4. Talk about the cache pits

Caches are useful, but they can also create a lot of holes:

  


The cache to penetrate

Cache penetration is when a request is received, but the request is not in the cache, so you have to look it up in the database and put it in the cache. There are two risks. One is that there are many requests to access the same data at the same time, and then the business system sends all these requests to the database. The second is that someone maliciously constructs a data that does not logically exist and then sends the request in large numbers, so that each request is sent to the database, possibly causing the data to hang.

How do you deal with that? For malicious access, one idea is to do verification in advance, filter out the malicious data directly, do not send to the database layer; The second idea is to cache empty results, that is, the query does not exist data is still recorded in the cache, this can effectively reduce the number of queries database.

What about non-malicious access? This is done in conjunction with cache breakdown.

  


Cache breakdown

The failure of one of the above mentioned data, and then a lot of requests are sent to the database can actually be classified as cache breakdown: for hot data, when the data fails, all the requests are sent to the database to update the cache, and the database is overwhelmed.

How do you prevent this problem? One idea is a global lock, where all requests for access to a particular piece of data share a lock, and the one that gets the lock is eligible to access the database, while other threads must wait. But now the business is distributed, the local lock can not control other servers also wait, so we need to use the global lock, such as using Redis setNx to achieve global lock.

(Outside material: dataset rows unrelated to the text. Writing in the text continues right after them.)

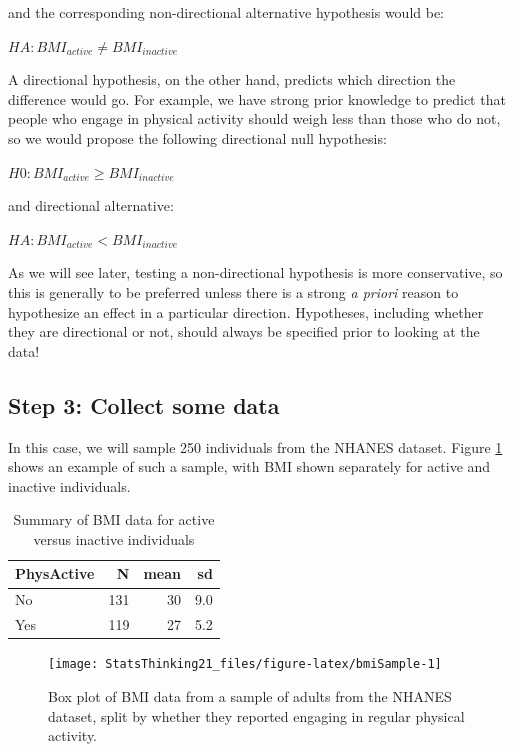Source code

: \documentclass[12pt,]{book}
\theoremstyle{definition}
\theoremstyle{definition}
\theoremstyle{definition}
\theoremstyle{remark}
\begin{document}
and the corresponding non-directional alternative hypothesis would be:

\(HA: BMI_{active} \neq BMI_{inactive}\)

A directional hypothesis, on the other hand, predicts which direction the difference would go. For example, we have strong prior knowledge to predict that people who engage in physical activity should weigh less than those who do not, so we would propose the following directional null hypothesis:

\(H0: BMI_{active} \ge BMI_{inactive}\)

and directional alternative:

\(HA: BMI_{active} < BMI_{inactive}\)

As we will see later, testing a non-directional hypothesis is more conservative, so this is generally to be preferred unless there is a strong \emph{a priori} reason to hypothesize an effect in a particular direction. Hypotheses, including whether they are directional or not, should always be specified prior to looking at the data!

\hypertarget{step-3-collect-some-data}{%
\subsection{Step 3: Collect some data}\label{step-3-collect-some-data}}

In this case, we will sample 250 individuals from the NHANES dataset. Figure \ref{fig:bmiSample} shows an example of such a sample, with BMI shown separately for active and inactive individuals.

\begin{table}

\caption{\label{tab:unnamed-chunk-41}Summary of BMI data for active versus inactive individuals}
\centering
\begin{tabular}[t]{l|r|r|r}
\hline
PhysActive & N & mean & sd\\
\hline
No & 131 & 30 & 9.0\\
\hline
Yes & 119 & 27 & 5.2\\
\hline
\end{tabular}
\end{table}

\begin{figure}
\texttt{[image: StatsThinking21\_files/figure-latex/bmiSample-1]} \caption{Box plot of BMI data from a sample of adults from the NHANES dataset, split by whether they reported engaging in regular physical activity.}\label{fig:bmiSample}
\end{figure}
\end{document}

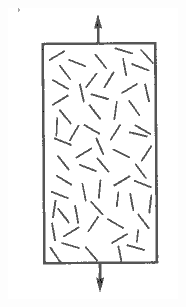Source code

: \begin{figure}[h]
\begin{subfigure}[b]{0.2\textwidth}
\includegraphics[width=\textwidth]{png/composites-types-3.png}
\caption{ }
\end{subfigure}
\begin{subfigure}[b]{0.2\textwidth}
\centering

\end{subfigure}
\end{figure}
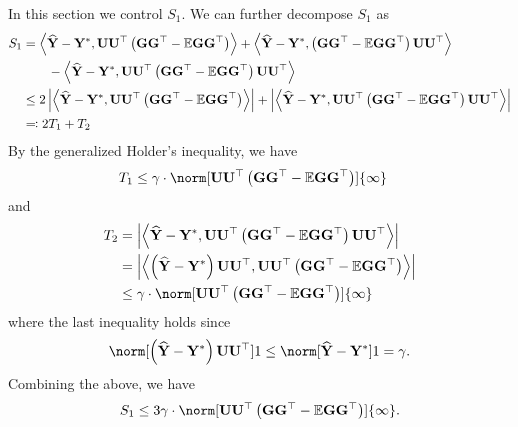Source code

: In this section we control $S_{1}$. We can further decompose $S_{1}$
as 
\begin{align*}
S_{1} & =\left\langle \Yhat-\Ystar,\U\U\t\left(\G\G\t-\E\G\G\t\right)\right\rangle +\left\langle \Yhat-\Ystar,\left(\G\G\t-\E\G\G\t\right)\U\U\t\right\rangle \\
 & \qquad-\left\langle \Yhat-\Ystar,\U\U\t\left(\G\G\t-\E\G\G\t\right)\U\U\t\right\rangle \\
 & \leq2\left|\left\langle \Yhat-\Ystar,\U\U\t\left(\G\G\t-\E\G\G\t\right)\right\rangle \right|+\left|\left\langle \Yhat-\Ystar,\U\U\t\left(\G\G\t-\E\G\G\t\right)\U\U\t\right\rangle \right|\\
 & \eqqcolon2T_{1}+T_{2}
\end{align*}
By the generalized Holder's inequality, we have 
\begin{align*}
T_{1} & \leq\error\cdot\norm[\U\U\t\left(\G\G\t-\E\G\G\t\right)]{\infty}
\end{align*}
and 
\begin{align*}
T_{2} & =\left|\left\langle \Yhat-\Ystar,\U\U\t\left(\G\G\t-\E\G\G\t\right)\U\U\t\right\rangle \right|\\
 & =\left|\left\langle \left(\Yhat-\Ystar\right)\U\U\t,\U\U\t\left(\G\G\t-\E\G\G\t\right)\right\rangle \right|\\
 & \leq\error\cdot\norm[\U\U\t\left(\G\G\t-\E\G\G\t\right)]{\infty}
\end{align*}
where the last inequality holds since 
\[
\norm[\left(\Yhat-\Ystar\right)\U\U\t]1\leq\norm[\Yhat-\Ystar]1=\error.
\]
Combining the above, we have 
\[
S_{1}\leq3\error\cdot\norm[\U\U\t\left(\G\G\t-\E\G\G\t\right)]{\infty}.
\]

Another idea is to actively refresh data that is about to expire. This can be done in many ways, such as starting a thread to poll data, dividing all data into different cache intervals, periodically refreshing data between partitions, and so on. This second idea is again related to the cache avalanche that we’ll talk about next.

  


Cache avalanche

Cache avalanche is when we set the same expiration date for all the data, and then at some historical moment, the entire cache expires, and then all of a sudden all the requests hit the database, and the database crashes.

The solution is either divide and conquer, divide smaller cache interval, expiration interval; Alternatively, add a random value to the expiration time of each key to avoid simultaneous expiration and refresh the cache.

  


Cache refresh

When it comes to flushing the cache, there are pits. For example, at one of my previous jobs, there was a big event, and in the middle of it, all the advertising space suddenly went blank. Later traced the reason, all the advertising materials are in the cache, and then a program, specifically responsible for refreshing the cache, each time the current material of the full refresh.

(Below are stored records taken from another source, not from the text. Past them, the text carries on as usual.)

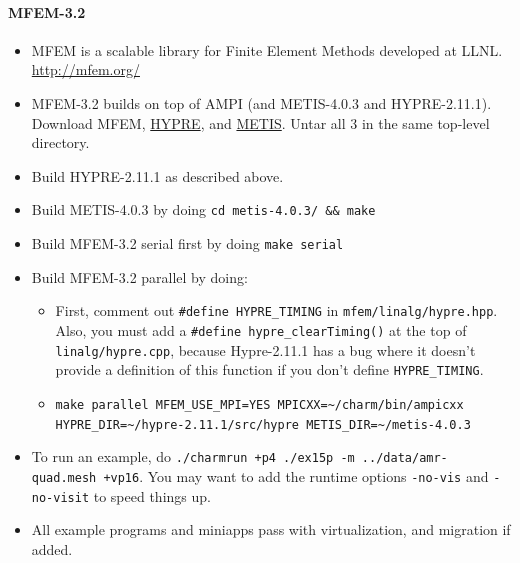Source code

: \documentclass[10pt]{article}
\begin{document}
\paragraph{MFEM-3.2}
    \begin{itemize}
    \item
      MFEM is a scalable library for Finite Element Methods developed at
      LLNL. \url{http://mfem.org/}
    \item
      MFEM-3.2 builds on top of AMPI (and METIS-4.0.3 and
      HYPRE-2.11.1). Download {MFEM}, \href{https://computation.llnl.gov/project/linear_solvers/software.php}{HYPRE},
      and \href{http://glaros.dtc.umn.edu/gkhome/fsroot/sw/metis/OLD}{METIS}.
      Untar all 3 in the same top-level directory.
    \item
      Build HYPRE-2.11.1 as described above.
    \item
      Build METIS-4.0.3 by doing \texttt{cd metis-4.0.3/ \&\& make}
    \item
      Build MFEM-3.2 serial first by doing \texttt{make serial}
    \item
      Build MFEM-3.2 parallel by doing:

      \begin{itemize}
      \item
        First, comment out \texttt{\#define HYPRE\_TIMING} in
        \texttt{mfem/linalg/hypre.hpp}. Also, you must add a \texttt{\#define
        hypre\_clearTiming()} at the top of \texttt{linalg/hypre.cpp}, because
        Hypre-2.11.1 has a bug where it doesn't provide a definition of
        this function if you don't define \texttt{HYPRE\_TIMING}.
      \item
        \texttt{make parallel MFEM\_USE\_MPI=YES
        MPICXX=\textasciitilde{}/charm/bin/ampicxx
        HYPRE\_DIR=\textasciitilde{}/hypre-2.11.1/src/hypre
        METIS\_DIR=\textasciitilde{}/metis-4.0.3}
      \end{itemize}
    \item
      To run an example, do \texttt{./charmrun +p4 ./ex15p -m
      ../data/amr-quad.mesh +vp16}. You may want to add the runtime
      options \texttt{-no-vis} and \texttt{-no-visit} to speed things up.
    \item
      All example programs and miniapps pass with virtualization, and
      migration if added.
    \end{itemize}
\end{document}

The bad part is this whole thing. Because the big event when the flow is huge, advertising update pressure is also very big, responsible for providing updates to the material of the program collapsed. The program that flushed the cache received a Null return result when requested. And then, to my delight, the refresh program used this null to clear the entire cache, invalidating all of the AD material.

In summary, if you want to do a good job of caching a high concurrency system, you need to consider various aspects of the design carefully, any small negligence can cause the system to crash.